Monday, May 11, 2009
Seven years ago I swore I would never own a cell phone. Now I panic if I forget to toss it in my purse when I leave the house. Someone might want to talk to me and I won't be able to get back to them for an hour. I've become the woman who believes such a scenario ranks up there with the Hindenburg disaster. And I know I am not alone. Whenever a car on the freeway suddenly slows down for no apparent reason, we used to say "oh, a fuzz buster." Now we all nod our heads and say, "Cell phone call." I used to snap my head around when I heard some child call "mommy." Now that reaction is reserved for a cell phone ring tone released in a crowd. How did I get from total aversion to complete dependency? I blame it on soccer.
When the boys began playing on traveling teams, we found our family splintered on weekends. So it seemed reasonable to get cell phones so we could keep connected. We used the cell phones to let one another know about scores, home ETAs, great plays, and just to stay in touch. It didn't take long to add two more lines (I curse the "just $9.99 for each additional line up to five" come – on) for the boys because they needed to let me know when to pick them up from practice or to call for emergency runs for missing cleats or to text every living 15 year old in the world. Loaded up with photo and video sharing, unlimited texting, internet access, extra unlimited talk hours, and added minutes, each at an additional fee, we boarded the cell phone train and we can't get off.
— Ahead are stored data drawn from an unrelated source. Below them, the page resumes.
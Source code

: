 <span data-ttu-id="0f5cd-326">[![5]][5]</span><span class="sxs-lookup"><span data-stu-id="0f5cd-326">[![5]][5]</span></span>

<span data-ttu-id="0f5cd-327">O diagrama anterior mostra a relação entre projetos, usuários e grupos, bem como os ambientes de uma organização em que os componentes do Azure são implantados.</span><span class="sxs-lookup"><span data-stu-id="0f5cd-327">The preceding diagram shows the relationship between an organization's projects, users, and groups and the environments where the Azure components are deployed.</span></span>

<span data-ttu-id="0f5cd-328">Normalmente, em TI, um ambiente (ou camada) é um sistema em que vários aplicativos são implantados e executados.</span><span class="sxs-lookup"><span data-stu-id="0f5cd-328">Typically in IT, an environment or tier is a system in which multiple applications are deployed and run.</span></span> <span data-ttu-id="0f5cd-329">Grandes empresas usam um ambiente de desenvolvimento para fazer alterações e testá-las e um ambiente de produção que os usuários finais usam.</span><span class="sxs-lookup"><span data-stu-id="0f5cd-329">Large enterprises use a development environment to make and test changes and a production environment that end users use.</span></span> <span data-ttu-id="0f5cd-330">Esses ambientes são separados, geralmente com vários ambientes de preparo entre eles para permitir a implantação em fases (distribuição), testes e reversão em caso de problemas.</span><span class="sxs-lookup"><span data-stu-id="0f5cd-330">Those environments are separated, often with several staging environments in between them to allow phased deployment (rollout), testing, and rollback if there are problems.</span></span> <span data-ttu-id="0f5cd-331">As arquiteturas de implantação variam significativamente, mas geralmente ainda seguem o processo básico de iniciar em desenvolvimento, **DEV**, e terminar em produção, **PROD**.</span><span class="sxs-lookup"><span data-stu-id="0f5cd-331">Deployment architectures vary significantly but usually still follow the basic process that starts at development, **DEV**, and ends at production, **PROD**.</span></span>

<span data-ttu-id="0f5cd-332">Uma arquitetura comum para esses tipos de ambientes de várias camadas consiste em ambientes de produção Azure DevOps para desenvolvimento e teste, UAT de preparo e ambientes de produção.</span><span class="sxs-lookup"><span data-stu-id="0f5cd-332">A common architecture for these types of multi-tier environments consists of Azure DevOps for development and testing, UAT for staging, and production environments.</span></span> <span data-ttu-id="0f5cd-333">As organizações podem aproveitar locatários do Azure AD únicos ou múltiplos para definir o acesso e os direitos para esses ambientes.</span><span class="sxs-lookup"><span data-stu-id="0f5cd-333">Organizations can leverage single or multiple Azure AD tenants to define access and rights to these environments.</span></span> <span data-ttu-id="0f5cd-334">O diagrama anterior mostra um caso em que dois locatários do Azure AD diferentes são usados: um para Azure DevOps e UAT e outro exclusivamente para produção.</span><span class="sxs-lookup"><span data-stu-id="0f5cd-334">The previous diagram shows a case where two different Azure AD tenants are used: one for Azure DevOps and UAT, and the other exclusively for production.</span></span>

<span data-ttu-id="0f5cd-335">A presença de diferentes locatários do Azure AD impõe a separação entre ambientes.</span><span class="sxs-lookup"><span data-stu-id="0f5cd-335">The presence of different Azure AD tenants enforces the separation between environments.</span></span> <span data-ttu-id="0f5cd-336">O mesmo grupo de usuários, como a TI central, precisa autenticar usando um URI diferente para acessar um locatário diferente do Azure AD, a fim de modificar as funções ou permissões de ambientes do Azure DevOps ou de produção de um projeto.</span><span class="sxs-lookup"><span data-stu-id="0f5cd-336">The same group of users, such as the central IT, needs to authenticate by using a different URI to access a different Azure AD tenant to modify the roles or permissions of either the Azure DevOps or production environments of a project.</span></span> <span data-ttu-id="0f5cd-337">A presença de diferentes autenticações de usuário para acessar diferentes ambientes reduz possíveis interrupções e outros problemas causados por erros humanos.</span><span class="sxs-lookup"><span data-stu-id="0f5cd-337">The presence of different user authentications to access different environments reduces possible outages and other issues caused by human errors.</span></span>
When I was a team manager I found my cell phone invaluable. It provided a means of averting disaster. I could call about missing referees, locked fields, inclement weather, cancelling a game, and for medical emergencies. I was able to guide opposing teams to our fields around detours or traffic jams. Using my web connection, I located a soccer shop to buy dry socks for the team during a particularly wet and cold tournament. Before GPS became as ubiquitous as cell phones, I could use my cell to find coffee, restaurants for team lunches, and photocopier locations. Cell phones allow tournament organizers to quickly contact teams about field changes or game cancellations. Now with the Blackberry and other PDAs they have also become the means for e-mail and reporting/looking up scores. Just as many tournaments have moved to doing everything on line, we will probably see the move to using our cell phones to do more and more of the soccer "paperwork." I envision a day when teams will be registering for tournaments on the way there, while in the car or while sitting in the airport.
I do have two main complaints about cell phones (besides the expense). First, they are worse than cars and computers for losing their technological edge. As I am buying one cell phone, its newest prototype is being placed in the display cabinet. I personally couldn't care if I don't have a QWERTY keyboard since I rarely text message, nor do I need to attempt to read the NY Times on my postage stamp screen. But the problem is my son cares. So his phone goes from being "rad" to being "stupid" in the first four months of a two year contract. When the iPhone came out I was roundly criticized for not having had the foresight to select AT & T as our cell phone carrier the previous year. I am a continuing embarrassment because I still possess the same phone I got four years ago and my cell phone ring is "annoying." Second, cell phones are far too small. I place mine in the drink holder of my soccer chair and then when I fold up my chair the phone is soundlessly expelled like a geyser out of the holder and onto the grass. That's why I own a brilliant red phone. It makes it far easier to find when I return to the field 20 minutes later to locate what I lost.
Still, I have to admit that our soccer life has been made better through our cell phones. The nearly four years I drove to Chicago for practices and games were made safer with a cell by my side. Robbie felt less like he was losing all his social life because of those drives. He could stay in touch with friends and get some homework assistance through his cellular connections.
On the other hand I've seen some pretty creative cell phone usage in my soccer experiences. Coaches who have been sent off have used cell phones to continue their management of the game. Even more interesting I know of a soccer coach who used his cell phone to call his son's team coach from the sidelines and offer coaching nuggets during the games. I'm guessing the suggestions were well-received since the team coach continued to take the calls. At one game I saw a father having a heated discussion with a sideline referee and kept thrusting his cell phone at the AR. He had taken video of a contested play and was trying to do his own version of a challenge. At a tournament the police showed up at the game on the field next to us. Apparently one father had called 911 because he felt his son was being unfairly targeted by the opposing team. He had told the police that his son was being "beat up." He even used his phone to guide the police across the acres of fields to his exact location. I've also seen cell phones used as weapons heaved across the grass at a parent target during a verbal argument.
Like any advancement in the sport, cell phones have their place, but need to be used wisely. As they improve, we'll find ourselves depending on them more and more to the point that they will be a requirement not just for an emergency number but for a platform for accessing and distributing soccer data. This tiny (annoyingly so) convenience has become a significant part of the soccer kit. So I do begrudgingly accept that what I had feared would be an intrusion into my life has in fact become one, but one that I increasingly depend upon to make my soccer life more manageable. And there is this handy feature that I can use called the off button when I just want to be left alone.